My right foot slipped on a pulped orchid and I dropped to one knee.
Water splashed down on me, pasting lank white hair to my shoulders.
Flashlight beams seared my face like lightning strikes. Circe’s men recognized me. The first one whispered a prayer. The second dropped to his knees.
The third squinted at me. Raised his pistol. Said, “Wait one fucking minute-”
I shot number three twice in the chest. He fell forward as I rose, pistols bucking in my hands while I cut down his companions.
The guards’ guns clattered against the cement. Two splashes in the pool. Two dead men bobbing like Halloween apples.
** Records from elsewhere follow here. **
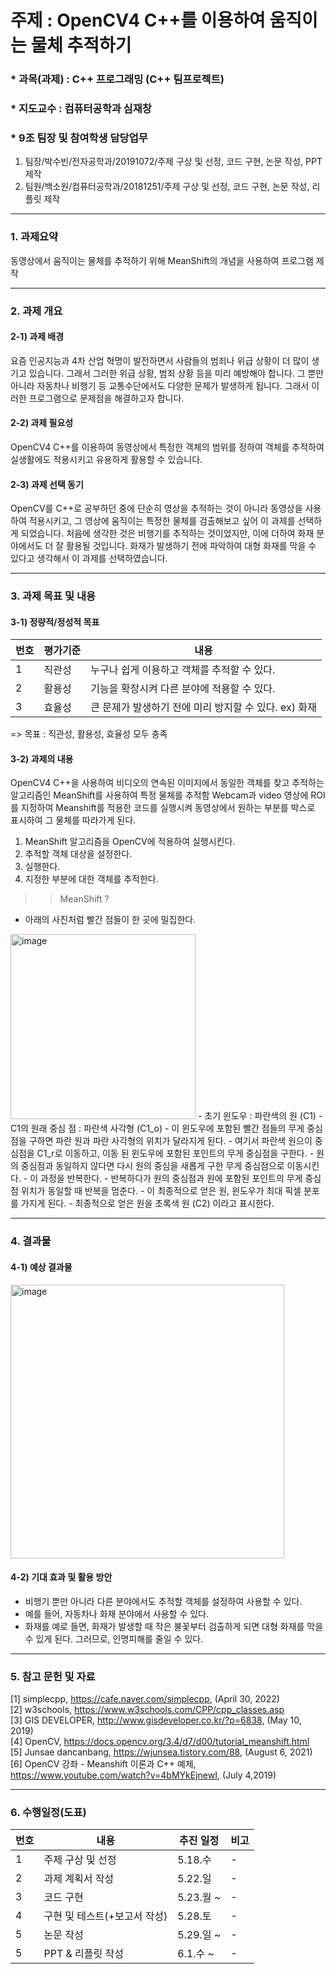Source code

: 
# 주제 : OpenCV4 C++를 이용하여 움직이는 물체 추적하기
### * 과목(과제) : C++ 프로그래밍 (C++ 팀프로젝트) 
### * 지도교수 : 컴퓨터공학과 심재창 

### * 9조 팀장 및 참여학생 담당업무
1) 팀장/박수빈/전자공학과/20191072/주제 구상 및 선정, 코드 구현, 논문 작성, PPT 제작 <br>
2) 팀원/백소원/컴퓨터공학과/20181251/주제 구상 및 선정, 코드 구현, 논문 작성, 리플릿 제작 

---

### 1. 과제요약
동영상에서 움직이는 물체를 추적하기 위해 MeanShift의 개념을 사용하여 프로그램 제작

---

### 2. 과제 개요
#### 2-1) 과제 배경 
요즘 인공지능과 4차 산업 혁명이 발전하면서 사람들의 범죄나 위급 상황이 더 많이 생기고 있습니다. 그래서 그러한 위급 상황, 범죄 상황 등을 미리 예방해야 합니다. 그 뿐만 아니라 자동차나 비행기 등 교통수단에서도 다양한 문제가 발생하게 됩니다. 그래서 이러한 프로그램으로 문제점을 해결하고자 합니다.

#### 2-2) 과제 필요성 
OpenCV4 C++를 이용하여 동영상에서 특정한 객체의 범위를 정하여 객체를 추적하여 실생활에도 적용시키고 유용하게 활용할 수 있습니다.

#### 2-3) 과제 선택 동기 
OpenCV를 C++로 공부하던 중에 단순히 영상을 추적하는 것이 아니라 동영상을 사용하여 적용시키고, 그 영상에 움직이는 특정한 물체를 검출해보고 싶어 이 과제를 선택하게 되었습니다. 처음에 생각한 것은 비행기를 추적하는 것이었지만, 이에 더하여 화재 분야에서도 더 잘 활용될 것입니다. 화재가 발생하기 전에 파악하여 대형 화재를 막을 수 있다고 생각해서 이 과제를 선택하였습니다.

---

### 3. 과제 목표 및 내용
#### 3-1) 정량적/정성적 목표
|번호|평가기준|내용|
|------|---|---|
|1|직관성|누구나 쉽게 이용하고 객체를 추적할 수 있다.|
|2|활용성|기능을 확장시켜 다른 분야에 적용할 수 있다.|
|3|효율성|큰 문제가 발생하기 전에 미리 방지할 수 있다. ex) 화재|

=> 목표 : 직관성, 활용성, 효율성 모두 충족

#### 3-2) 과제의 내용 
OpenCV4 C++을 사용하여 비디오의 연속된 이미지에서 동일한 객체를 찾고 추적하는 알고리즘인 MeanShift를 사용하여 특정 물체를 추적함
Webcam과 video 영상에 ROI를 지정하여 Meanshift를 적용한 코드를 실행시켜 동영상에서 원하는 부분를 박스로 표시하여 그 물체를 따라가게 된다.
1. MeanShift 알고리즘을 OpenCV에 적용하여 실행시킨다.
2. 추적할 객체 대상을 설정한다.
3. 실행한다.
4. 지정한 부분에 대한 객체를 추적한다.

>> MeanShift ?
- 아래의 사진처럼 빨간 점들이 한 곳에 밀집한다.
<img width="296" alt="image" src="https://user-images.githubusercontent.com/87634136/170644466-1bb487ae-ad9f-4390-a5a6-40cdb277d65a.png">
- 초기 윈도우 : 파란색의 원 (C1)
- C1의 원래 중심 점 : 파란색 사각형 (C1_o)
- 이 윈도우에 포함된 빨간 점들의 무게 중심점을 구하면 파란 원과 파란 사각형의 위치가 달라지게 된다. 
- 여기서 파란색 원으이 중심점을 C1_r로 이동하고, 이동 된 윈도우에 포함된 포인트의 무게 중심점을 구한다.
- 원의 중심점과 동일하지 않다면 다시 원의 중심을 새롭게 구한 무게 중심점으로 이동시킨다.
- 이 과정을 반복한다.
- 반복하다가 원의 중심점과 원에 포함된 포인트의 무게 중심점 위치가 동일할 때 반복을 멈춘다.
- 이 최종적으로 얻은 원, 윈도우가 최대 픽셀 분포를 가지게 된다. 
- 최종적으로 얻은 원을 초록색 원 (C2) 이라고 표시한다. 

--- 

### 4. 결과물
#### 4-1) 예상 결과물 
<img width="438" alt="image" src="https://user-images.githubusercontent.com/87634136/170645860-10ea42fe-8e5e-4a3d-8753-ba153b58d29b.png">


#### 4-2) 기대 효과 및 활용 방안
- 비행기 뿐만 아니라 다른 분야에서도 추적할 객체를 설정하여 사용할 수 있다.
- 예를 들어, 자동차나 화재 분야에서 사용할 수 있다.
- 화재를 예로 들면, 화재가 발생할 때 작은 불꽃부터 검출하게 되면 대형 화재를 막을 수 있게 된다. 그러므로, 인명피해를 줄일 수 있다.

---

### 5. 참고 문헌 및 자료
[1] simplecpp, https://cafe.naver.com/simplecpp, (April 30, 2022) <br>
[2] w3schools, https://www.w3schools.com/CPP/cpp_classes.asp <br>
[3] GIS DEVELOPER, http://www.gisdeveloper.co.kr/?p=6838, (May 10, 2019) <br>
[4] OpenCV, https://docs.opencv.org/3.4/d7/d00/tutorial_meanshift.html <br>
[5] Junsae dancanbang, https://wjunsea.tistory.com/88, (August 6, 2021) <br>
[6] OpenCV 강좌 - Meanshift 이론과 C++ 예제, https://www.youtube.com/watch?v=4bMYkEjnewI, (July 4,2019) <br>


---

### 6. 수행일정(도표)
|번호|내용|추진 일정|비고|
|------|---|---|---|
|1|주제 구상 및 선정|5.18.수|-|
|2|과제 계획서 작성|5.22.일|-|
|3|코드 구현|5.23.월 ~ |-|
|4|구현 및 테스트(+보고서 작성)|5.28.토|-|
|5|논문 작성|5.29.일 ~|-|
|5|PPT & 리플릿 작성|6.1.수 ~|-|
A white arc of light pierced the deep water. A sinking flashlight. I watched it hit bottom.
Four more guards turned the corner of the house. For a second, they thought they knew who I was. A second was all I needed. I killed them where they stood.
Ghosts stumbled into the woods, and writhed on the cement patio, and swam like drowning things in the black water of Circe’s swimming pool.
I ignored the spirits of the dead. Moving fast, I scavenged a couple of pistols from the fallen guards, along with extra ammunition. Then I tossed a deckchair through one of the glass doors and entered Circe’s mansion.
So far, I’d been lucky. The guards at the gate had hesitated when they saw the hearse, thinking that I might be Spider Ripley. Their counterparts at the pool had hesitated for another reason-they thought that I was a dead man reborn.